I’ve been thinking a little about those wondrous moments when great religions encounter each other. For instance when Indian Buddhism first encountered China. In particular I’m aware of the power of adaptation, and how when Buddhists decided to use Tao to stand for Buddhadharma, that subtle and powerful currents shifted and new perceptions emerged…
Now that Buddhism is taking root among Western cultures the first great dialog has turned out to be with Western psychology.
But there has been a lower grade conversation, encounter, clash with Western religions, lesser so for Islam, more so with Judaism, and most of all with Christianity. (Western neo-pagan and earth centered traditions and Humanism cannot be ignored, either…)
And with most of these encounters that word God keeps popping up.

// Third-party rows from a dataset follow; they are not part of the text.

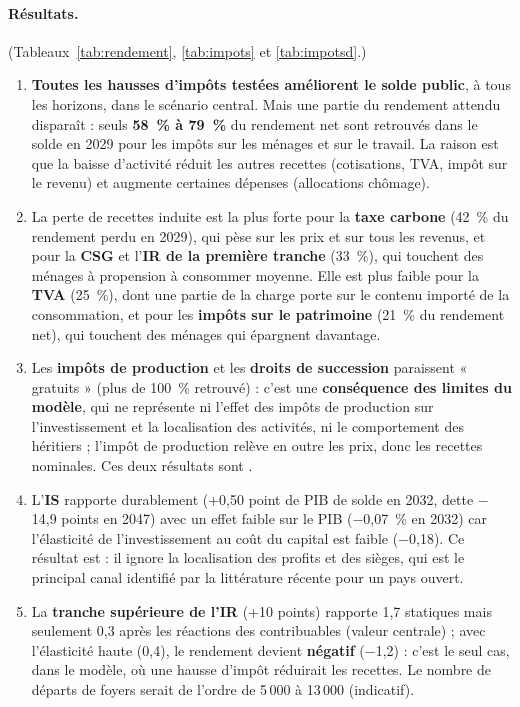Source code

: \begin{table}[htbp]
\centering\scriptsize
\caption{Expérience 1 — Rendement statique et amélioration effective du solde public. « Conservé » : part du rendement
net des réactions comportementales effectivement retrouvée dans le solde en 2029, après les effets sur l'activité.}
\label{tab:rendement}
\end{table}

\paragraph{Résultats.} (Tableaux~\ref{tab:rendement}, \ref{tab:impots} et \ref{tab:impotsd}.)
\begin{enumerate}
\item \textbf{Toutes les hausses d'impôts testées améliorent le solde public}, à tous les horizons, dans le scénario
central. Mais une partie du rendement attendu disparaît : seuls \textbf{58~\% à 79~\%} du rendement net sont retrouvés
dans le solde en 2029 pour les impôts sur les ménages et sur le travail. La raison est que la baisse d'activité réduit
les autres recettes (cotisations, TVA, impôt sur le revenu) et augmente certaines dépenses (allocations chômage).
\item La perte de recettes induite est la plus forte pour la \textbf{taxe carbone} (42~\% du rendement perdu en 2029),
qui pèse sur les prix et sur tous les revenus, et pour la \textbf{CSG} et l'\textbf{IR de la première tranche} (33~\%),
qui touchent des ménages à propension à consommer moyenne. Elle est plus faible pour la \textbf{TVA} (25~\%), dont une
partie de la charge porte sur le contenu importé de la consommation, et pour les \textbf{impôts sur le patrimoine}
(21~\% du rendement net), qui touchent des ménages qui épargnent davantage.
\item Les \textbf{impôts de production} et les \textbf{droits de succession} paraissent « gratuits » (plus de 100~\%
retrouvé) : c'est une \textbf{conséquence des limites du modèle}, qui ne représente ni l'effet des impôts de production
sur l'investissement et la localisation des activités, ni le comportement des héritiers ; l'impôt de production relève
en outre les prix, donc les recettes nominales. Ces deux résultats sont .
\item L'\textbf{IS} rapporte durablement (+0,50 point de PIB de solde en 2032, dette $-$14,9 points en 2047) avec un
effet faible sur le PIB ($-$0,07~\% en 2032) car l'élasticité de l'investissement au coût du capital est faible
($-$0,18). Ce résultat est  : il ignore la localisation des profits et des sièges, qui est le principal
canal identifié par la littérature récente pour un pays ouvert.
\item La \textbf{tranche supérieure de l'IR} (+10 points) rapporte 1,7\md{} statiques mais seulement 0,3\md{} après
les réactions des contribuables (valeur centrale) ; avec l'élasticité haute (0,4), le rendement devient
\textbf{négatif} ($-$1,2\md) : c'est le seul cas, dans le modèle, où une hausse d'impôt réduirait les recettes. Le
nombre de départs de foyers serait de l'ordre de 5\,000 à 13\,000 (indicatif).
\end{enumerate}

I have a small collection of Buddhist polemics denouncing the Western ideas of God – for various reasons. Probably the biggest is how outsiders really see the projection of human ego on the sky in the most popular portrayals of deity.

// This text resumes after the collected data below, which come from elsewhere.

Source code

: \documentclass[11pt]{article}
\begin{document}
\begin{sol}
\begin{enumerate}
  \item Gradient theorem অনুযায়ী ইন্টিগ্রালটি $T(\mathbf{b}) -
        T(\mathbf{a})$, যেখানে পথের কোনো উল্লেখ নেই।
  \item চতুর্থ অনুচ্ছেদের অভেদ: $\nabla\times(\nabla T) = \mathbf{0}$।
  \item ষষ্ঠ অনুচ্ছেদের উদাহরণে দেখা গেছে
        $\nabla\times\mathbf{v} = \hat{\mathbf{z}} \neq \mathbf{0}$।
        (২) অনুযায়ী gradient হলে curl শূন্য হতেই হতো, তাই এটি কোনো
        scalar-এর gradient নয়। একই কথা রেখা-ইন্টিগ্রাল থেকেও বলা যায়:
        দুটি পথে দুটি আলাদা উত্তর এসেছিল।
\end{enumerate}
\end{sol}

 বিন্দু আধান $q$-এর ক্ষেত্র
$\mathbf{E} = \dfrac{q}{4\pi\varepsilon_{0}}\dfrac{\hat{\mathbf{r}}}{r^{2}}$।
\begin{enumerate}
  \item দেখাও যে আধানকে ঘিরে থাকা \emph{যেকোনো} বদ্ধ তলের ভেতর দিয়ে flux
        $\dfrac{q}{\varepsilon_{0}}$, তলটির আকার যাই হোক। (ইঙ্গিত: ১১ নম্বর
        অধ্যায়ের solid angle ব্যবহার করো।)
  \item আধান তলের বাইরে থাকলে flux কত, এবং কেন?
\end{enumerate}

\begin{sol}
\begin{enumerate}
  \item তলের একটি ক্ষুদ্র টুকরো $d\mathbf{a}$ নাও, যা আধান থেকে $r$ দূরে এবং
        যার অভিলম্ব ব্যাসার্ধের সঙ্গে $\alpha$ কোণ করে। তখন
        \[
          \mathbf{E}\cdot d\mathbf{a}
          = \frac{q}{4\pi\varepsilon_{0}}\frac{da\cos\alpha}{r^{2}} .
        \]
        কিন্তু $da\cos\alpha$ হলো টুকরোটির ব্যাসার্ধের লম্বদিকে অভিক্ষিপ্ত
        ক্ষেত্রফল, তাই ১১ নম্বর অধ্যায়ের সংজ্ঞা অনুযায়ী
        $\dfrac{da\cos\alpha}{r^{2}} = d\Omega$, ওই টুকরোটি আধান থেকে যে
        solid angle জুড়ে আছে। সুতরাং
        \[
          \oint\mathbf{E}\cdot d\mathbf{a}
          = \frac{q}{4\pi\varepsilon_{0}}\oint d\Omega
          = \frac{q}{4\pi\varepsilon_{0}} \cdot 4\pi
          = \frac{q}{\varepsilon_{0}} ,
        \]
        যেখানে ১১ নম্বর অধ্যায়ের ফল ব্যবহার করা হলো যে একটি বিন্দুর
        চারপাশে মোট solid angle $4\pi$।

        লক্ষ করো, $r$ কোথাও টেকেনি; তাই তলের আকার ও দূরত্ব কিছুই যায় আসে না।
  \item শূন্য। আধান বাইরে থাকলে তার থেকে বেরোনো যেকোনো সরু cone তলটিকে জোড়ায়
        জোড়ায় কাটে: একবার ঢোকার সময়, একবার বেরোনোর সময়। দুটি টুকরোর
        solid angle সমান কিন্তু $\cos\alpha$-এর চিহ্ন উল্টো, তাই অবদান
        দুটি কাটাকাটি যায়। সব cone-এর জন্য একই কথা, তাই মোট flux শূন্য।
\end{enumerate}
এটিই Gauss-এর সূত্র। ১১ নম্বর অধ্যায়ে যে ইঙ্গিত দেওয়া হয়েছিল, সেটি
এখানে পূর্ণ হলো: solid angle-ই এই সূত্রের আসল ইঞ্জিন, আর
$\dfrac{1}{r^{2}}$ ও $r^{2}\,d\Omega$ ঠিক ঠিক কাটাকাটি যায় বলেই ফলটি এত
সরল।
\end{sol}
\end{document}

But, also, increasingly, Buddhists find themselves using the word God as a stand in for sunyata, the great empty, the boundless.
Certainly there’s precedent within Western religious thinking, the apophatic mystics for one. And also, in the Christian scriptures that mysterious term kenosis…
There are all sorts of troubling and exciting twists and turns in using a word like God, freighted as it is with three or four thousand years of layering. How the dualism inherent in almost all understandings works with the ultimate nondualism of Buddhism is going to be rich, no doubt.
But, for me, it adds in some fascinating directions in describing our encounter with the two truths, the empty and our ordinary historical lives, as ultimately one thing, or not even one…
Where all this might go, and how important that going might be is very much an open question.